* **PROBLEM STATEMENT**:
Look through the records below and collect all lines that hold the string "only".

[[ RECORDS FOR THE TASK, beginning ]]

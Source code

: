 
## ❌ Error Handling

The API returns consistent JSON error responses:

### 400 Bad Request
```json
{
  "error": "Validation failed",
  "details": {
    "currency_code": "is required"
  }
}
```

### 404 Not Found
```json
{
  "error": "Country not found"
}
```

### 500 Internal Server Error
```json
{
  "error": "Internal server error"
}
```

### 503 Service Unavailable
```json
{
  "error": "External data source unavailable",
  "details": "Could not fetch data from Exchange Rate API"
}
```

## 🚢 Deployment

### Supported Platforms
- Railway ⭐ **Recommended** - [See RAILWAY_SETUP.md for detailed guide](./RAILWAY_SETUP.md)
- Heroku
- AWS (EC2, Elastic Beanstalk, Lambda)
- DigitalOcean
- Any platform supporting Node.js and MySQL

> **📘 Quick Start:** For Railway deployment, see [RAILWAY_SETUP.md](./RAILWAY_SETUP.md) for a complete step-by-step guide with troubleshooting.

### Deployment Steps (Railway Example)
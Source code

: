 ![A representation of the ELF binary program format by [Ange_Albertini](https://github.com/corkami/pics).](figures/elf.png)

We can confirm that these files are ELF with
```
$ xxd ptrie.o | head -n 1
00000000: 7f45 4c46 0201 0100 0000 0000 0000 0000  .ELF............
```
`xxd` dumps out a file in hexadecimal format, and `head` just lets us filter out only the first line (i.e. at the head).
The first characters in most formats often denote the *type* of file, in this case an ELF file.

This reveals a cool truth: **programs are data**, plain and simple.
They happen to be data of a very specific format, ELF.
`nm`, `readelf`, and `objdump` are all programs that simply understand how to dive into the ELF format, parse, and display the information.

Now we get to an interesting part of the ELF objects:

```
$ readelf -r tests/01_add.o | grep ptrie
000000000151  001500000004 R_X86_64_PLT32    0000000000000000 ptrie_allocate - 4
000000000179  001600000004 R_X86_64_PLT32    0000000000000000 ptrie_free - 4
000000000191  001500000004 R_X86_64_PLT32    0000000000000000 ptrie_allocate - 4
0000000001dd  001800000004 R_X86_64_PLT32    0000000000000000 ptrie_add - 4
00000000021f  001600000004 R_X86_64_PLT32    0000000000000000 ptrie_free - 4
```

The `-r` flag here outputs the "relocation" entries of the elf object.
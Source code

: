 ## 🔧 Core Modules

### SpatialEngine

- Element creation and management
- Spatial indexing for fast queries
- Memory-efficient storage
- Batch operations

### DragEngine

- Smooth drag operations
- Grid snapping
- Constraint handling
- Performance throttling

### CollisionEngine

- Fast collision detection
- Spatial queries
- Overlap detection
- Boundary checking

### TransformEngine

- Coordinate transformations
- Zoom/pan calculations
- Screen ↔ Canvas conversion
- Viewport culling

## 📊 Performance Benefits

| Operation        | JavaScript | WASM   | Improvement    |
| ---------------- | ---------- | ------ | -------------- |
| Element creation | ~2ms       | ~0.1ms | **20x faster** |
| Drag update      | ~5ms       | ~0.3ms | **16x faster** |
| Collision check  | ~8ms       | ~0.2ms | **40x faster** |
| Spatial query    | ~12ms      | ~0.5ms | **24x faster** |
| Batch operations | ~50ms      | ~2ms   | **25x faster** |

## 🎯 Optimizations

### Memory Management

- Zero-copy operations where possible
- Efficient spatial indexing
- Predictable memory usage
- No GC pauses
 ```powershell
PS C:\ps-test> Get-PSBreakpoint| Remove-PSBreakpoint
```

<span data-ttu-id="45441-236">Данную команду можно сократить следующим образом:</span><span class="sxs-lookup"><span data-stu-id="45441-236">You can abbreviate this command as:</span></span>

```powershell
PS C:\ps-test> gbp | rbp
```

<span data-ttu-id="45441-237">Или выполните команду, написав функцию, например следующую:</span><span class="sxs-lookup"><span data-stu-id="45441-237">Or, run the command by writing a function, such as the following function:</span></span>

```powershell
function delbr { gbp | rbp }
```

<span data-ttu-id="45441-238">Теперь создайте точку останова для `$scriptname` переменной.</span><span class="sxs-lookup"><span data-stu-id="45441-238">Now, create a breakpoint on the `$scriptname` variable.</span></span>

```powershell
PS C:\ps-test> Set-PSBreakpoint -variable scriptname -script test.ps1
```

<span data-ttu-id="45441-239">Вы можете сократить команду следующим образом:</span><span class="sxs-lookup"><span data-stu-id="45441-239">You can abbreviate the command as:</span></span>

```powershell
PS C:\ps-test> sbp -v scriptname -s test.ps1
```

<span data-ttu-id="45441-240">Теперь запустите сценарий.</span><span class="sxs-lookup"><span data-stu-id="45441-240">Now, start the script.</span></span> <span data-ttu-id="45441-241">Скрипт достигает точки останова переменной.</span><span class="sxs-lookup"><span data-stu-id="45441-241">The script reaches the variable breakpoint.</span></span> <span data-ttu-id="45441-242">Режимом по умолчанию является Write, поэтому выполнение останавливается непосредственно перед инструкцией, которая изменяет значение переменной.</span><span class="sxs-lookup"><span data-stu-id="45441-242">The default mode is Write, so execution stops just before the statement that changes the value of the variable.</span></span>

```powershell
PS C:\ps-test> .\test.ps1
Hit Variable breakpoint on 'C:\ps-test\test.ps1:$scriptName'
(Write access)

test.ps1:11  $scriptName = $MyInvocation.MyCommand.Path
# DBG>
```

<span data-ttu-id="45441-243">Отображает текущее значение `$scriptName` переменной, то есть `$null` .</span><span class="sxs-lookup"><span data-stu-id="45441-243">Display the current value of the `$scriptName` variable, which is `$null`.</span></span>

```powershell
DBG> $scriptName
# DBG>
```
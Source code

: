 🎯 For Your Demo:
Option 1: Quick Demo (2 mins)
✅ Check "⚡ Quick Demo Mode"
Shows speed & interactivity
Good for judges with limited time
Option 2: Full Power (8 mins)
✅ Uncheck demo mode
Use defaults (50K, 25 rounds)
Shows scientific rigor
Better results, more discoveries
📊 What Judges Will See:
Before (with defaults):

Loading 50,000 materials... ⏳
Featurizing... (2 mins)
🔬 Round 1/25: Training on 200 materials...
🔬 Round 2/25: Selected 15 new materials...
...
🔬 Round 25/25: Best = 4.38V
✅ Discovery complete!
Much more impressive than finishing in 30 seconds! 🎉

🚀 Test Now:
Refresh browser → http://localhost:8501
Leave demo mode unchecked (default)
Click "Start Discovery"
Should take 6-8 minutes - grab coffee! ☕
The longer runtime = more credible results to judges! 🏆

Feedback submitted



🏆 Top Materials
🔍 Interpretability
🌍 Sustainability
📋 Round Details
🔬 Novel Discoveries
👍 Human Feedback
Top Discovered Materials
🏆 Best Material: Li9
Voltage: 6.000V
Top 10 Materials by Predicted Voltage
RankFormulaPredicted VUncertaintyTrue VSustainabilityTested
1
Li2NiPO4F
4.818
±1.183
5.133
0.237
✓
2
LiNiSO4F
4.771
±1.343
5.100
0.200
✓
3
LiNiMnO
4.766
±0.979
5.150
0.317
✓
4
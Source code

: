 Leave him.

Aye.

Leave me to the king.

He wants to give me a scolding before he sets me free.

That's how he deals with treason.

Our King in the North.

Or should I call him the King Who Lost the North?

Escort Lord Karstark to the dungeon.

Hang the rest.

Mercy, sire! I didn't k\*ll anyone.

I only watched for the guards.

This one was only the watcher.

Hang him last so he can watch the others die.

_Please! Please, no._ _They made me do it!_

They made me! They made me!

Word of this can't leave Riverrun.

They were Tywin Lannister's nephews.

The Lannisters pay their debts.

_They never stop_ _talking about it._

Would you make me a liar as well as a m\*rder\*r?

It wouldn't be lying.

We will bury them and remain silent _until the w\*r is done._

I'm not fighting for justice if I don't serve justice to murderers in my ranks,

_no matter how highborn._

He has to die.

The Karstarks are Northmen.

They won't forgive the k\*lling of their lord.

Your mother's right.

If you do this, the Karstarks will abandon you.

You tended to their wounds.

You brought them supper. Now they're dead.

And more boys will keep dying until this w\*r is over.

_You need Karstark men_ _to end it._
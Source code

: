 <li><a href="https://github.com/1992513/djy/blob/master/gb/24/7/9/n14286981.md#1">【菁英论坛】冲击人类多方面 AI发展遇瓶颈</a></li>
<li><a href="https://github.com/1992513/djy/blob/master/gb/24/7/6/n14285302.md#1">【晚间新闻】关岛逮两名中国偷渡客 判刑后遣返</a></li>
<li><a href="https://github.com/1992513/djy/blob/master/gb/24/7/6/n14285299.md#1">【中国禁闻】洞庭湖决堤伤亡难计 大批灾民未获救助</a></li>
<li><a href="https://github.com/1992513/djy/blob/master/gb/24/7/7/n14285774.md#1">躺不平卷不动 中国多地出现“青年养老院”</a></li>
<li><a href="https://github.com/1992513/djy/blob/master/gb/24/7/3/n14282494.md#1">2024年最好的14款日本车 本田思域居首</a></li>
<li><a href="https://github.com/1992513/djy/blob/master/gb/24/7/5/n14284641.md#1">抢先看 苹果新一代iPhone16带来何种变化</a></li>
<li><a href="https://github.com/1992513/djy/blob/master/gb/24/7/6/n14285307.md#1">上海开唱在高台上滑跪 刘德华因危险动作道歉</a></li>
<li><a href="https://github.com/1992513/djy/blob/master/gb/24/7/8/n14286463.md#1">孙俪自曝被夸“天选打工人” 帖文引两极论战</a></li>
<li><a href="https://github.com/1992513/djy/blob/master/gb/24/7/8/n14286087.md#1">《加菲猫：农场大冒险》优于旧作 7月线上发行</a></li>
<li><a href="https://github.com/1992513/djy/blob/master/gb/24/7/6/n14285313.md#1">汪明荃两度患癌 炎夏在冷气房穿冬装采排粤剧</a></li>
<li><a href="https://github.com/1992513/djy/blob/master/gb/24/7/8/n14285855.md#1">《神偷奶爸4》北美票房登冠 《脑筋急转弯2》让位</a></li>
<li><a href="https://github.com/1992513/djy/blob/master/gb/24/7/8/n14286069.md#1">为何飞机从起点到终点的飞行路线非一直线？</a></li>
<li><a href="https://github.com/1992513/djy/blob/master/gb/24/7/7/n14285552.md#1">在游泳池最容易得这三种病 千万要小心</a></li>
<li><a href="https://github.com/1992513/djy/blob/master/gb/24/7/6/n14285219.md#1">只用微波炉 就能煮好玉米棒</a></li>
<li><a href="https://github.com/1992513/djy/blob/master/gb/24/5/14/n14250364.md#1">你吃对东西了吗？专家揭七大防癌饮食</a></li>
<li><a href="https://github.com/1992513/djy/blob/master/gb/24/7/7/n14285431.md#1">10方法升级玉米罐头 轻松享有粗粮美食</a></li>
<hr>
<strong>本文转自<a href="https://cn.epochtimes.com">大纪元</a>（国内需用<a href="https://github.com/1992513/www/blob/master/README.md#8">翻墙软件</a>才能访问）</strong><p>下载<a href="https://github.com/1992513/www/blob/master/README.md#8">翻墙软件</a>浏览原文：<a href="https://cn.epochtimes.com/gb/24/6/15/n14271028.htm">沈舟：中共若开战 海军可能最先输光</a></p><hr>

[[ RECORDS FOR THE TASK, end ]]

* **ANSWER BOX**:
`xxd` dumps out a file in hexadecimal format, and `head` just lets us filter out only the first line (i.e. at the head).
I only watched for the guards.
This one was only the watcher.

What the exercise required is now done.